The San Benito County Board of Supervisors is once again toying with the notion of diverting payments from the severely underfunded OPEB trust fund to pay for current operations. It’s time to kill this very bad idea before it kills the county’s future.

OPEB – “Other Post Employment Benefits” – are lifetime healthcare benefits for retired public employees. The OPEB trust fund payments are a tempting financial cookie jar because the board can pay the obligation or divert the payments and pass the increased debt to next year or the next board.

The county’s trust fund is already severely underfunded with a funded ratio of only 26 percent. For comparison, the 2010 CalPERS plans have a funded ratio was 65 percent. County OPEB projections for June 2013 put the long-term unfunded liability (shortage) at $25 million and the next annual payment of a whopping $3.2 million. Any diversions will increase that overall liability and required payments for the following years.

One reason the current contribution is so high is that some previous boards kicked the can down the road: now it’s back and it’s bigger and bigger than ever. To put this year’s payment in perspective, they equal employer contributions of $7,380 per active employee, or 11.6 percent of the entire county payroll.

To be fair, this board has made some trust fund contributions but they are also very late in taking actions, such as a 1 percent sales tax in the unincorporated areas, renegotiating Williamson Act contracts, or resolving the $2 million audit dispute with the state, to shore up funding for critical services.

The OPEB payment consists of three parts; $1.5 million allocated to the current year to cover employees future needs, $1.4 million for the unfunded accrued liability (previous shortages), and $226,000 for interest. There is no free money. If they divert $1 million from OPEB those payments, they just get larger in the future.

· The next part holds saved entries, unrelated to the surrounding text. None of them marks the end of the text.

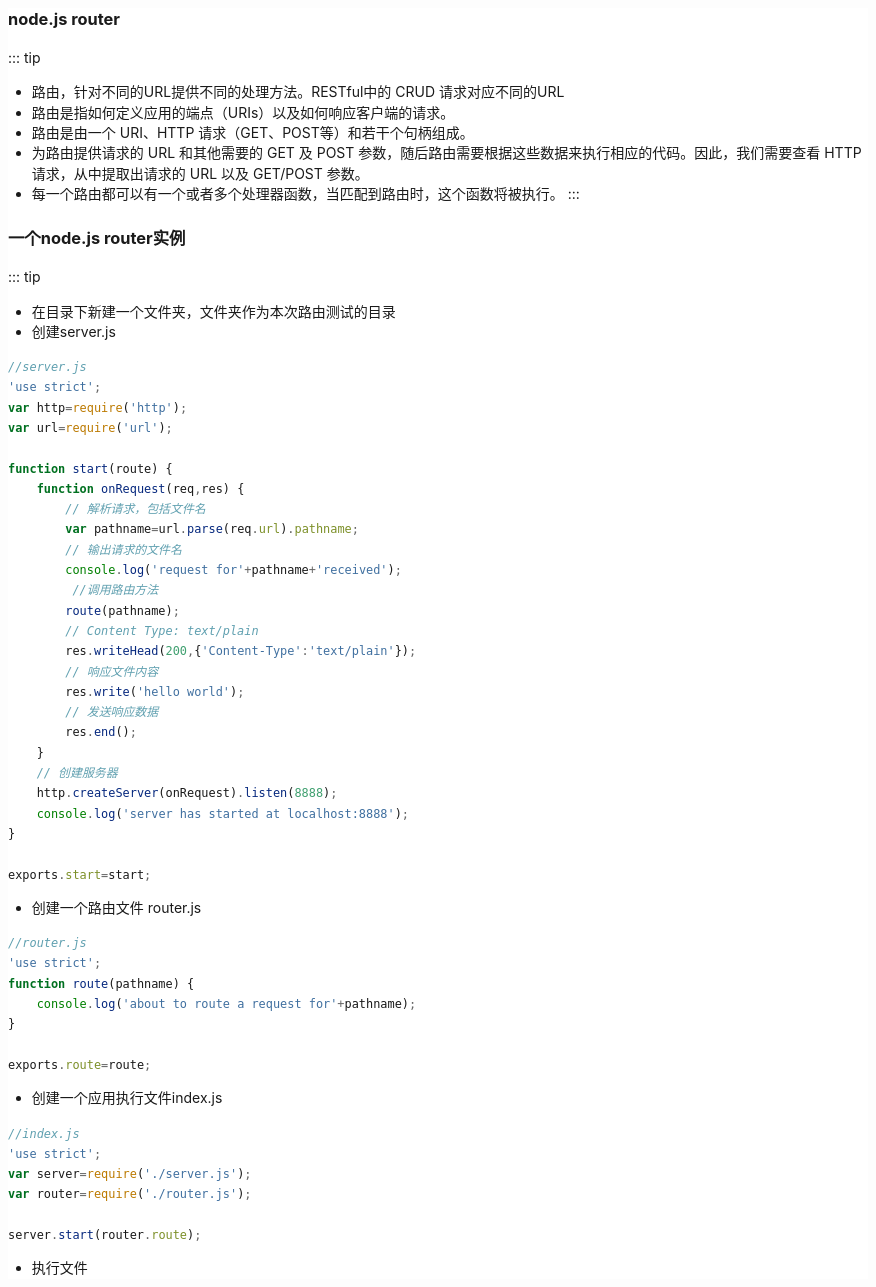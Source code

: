 ### node.js router
::: tip
- 路由，针对不同的URL提供不同的处理方法。RESTful中的 CRUD 请求对应不同的URL
- 路由是指如何定义应用的端点（URIs）以及如何响应客户端的请求。
- 路由是由一个 URI、HTTP 请求（GET、POST等）和若干个句柄组成。
- 为路由提供请求的 URL 和其他需要的 GET 及 POST 参数，随后路由需要根据这些数据来执行相应的代码。因此，我们需要查看 HTTP 请求，从中提取出请求的 URL 以及 GET/POST 参数。
- 每一个路由都可以有一个或者多个处理器函数，当匹配到路由时，这个函数将被执行。
:::

### 一个node.js router实例
::: tip
- 在目录下新建一个文件夹，文件夹作为本次路由测试的目录
- 创建server.js
``` js
//server.js
'use strict';
var http=require('http');
var url=require('url');

function start(route) {
    function onRequest(req,res) {
        // 解析请求，包括文件名
        var pathname=url.parse(req.url).pathname;
        // 输出请求的文件名
        console.log('request for'+pathname+'received');
         //调用路由方法
        route(pathname);
        // Content Type: text/plain
        res.writeHead(200,{'Content-Type':'text/plain'});
        // 响应文件内容
        res.write('hello world');
        // 发送响应数据
        res.end();
    }
    // 创建服务器
    http.createServer(onRequest).listen(8888);
    console.log('server has started at localhost:8888');
}

exports.start=start;
```
- 创建一个路由文件 router.js

``` js
//router.js
'use strict';
function route(pathname) {
    console.log('about to route a request for'+pathname);
}

exports.route=route; 
```
- 创建一个应用执行文件index.js
``` js
//index.js
'use strict';
var server=require('./server.js');
var router=require('./router.js');

server.start(router.route);
```
- 执行文件
``` js
```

OPEB has been compared to mortgage payments – that’s a valid comparison for current year costs only. Having a huge unfunded liability, as we do, is like having a second mortgage – you may have used the funds to go on vacation, but you still have to pay them back with interest.

Trust fund projections are based on an estimated annual discount rate of 7.61 percent. A $1 million payment would generate more than $2 million in compound interest in 15 years. If that payment starts just three years later, it generates only $1.4 million in interest in 12 years; the missing $600,000 interest must be paid in addition to the principal.

Vested payments are legally guaranteed for retirees. If the board diverts funds, the excess interest costs are the same as a tax on services – except the taxpayers did not get a chance to vote on it.

It appears the lure of reachable money – another credit card account – is irresistible. It’s unreasonable to claim we’ll be able to pay it back in better times; when times were great we never caught up in the past. If we have to pay enormous deferred bills and interest in the future, times will never get better.

OPEB is a fiscal time bomb and since everyone appears to agree that it is unsustainable, why would we make it worse by failing to pay the bills before we fix the problem? The county should not divert any payments until we change our contracts and healthcare plans and we are out of the danger zone on tens of millions in unfunded liabilities.

Marty Richman is a Hollister resident.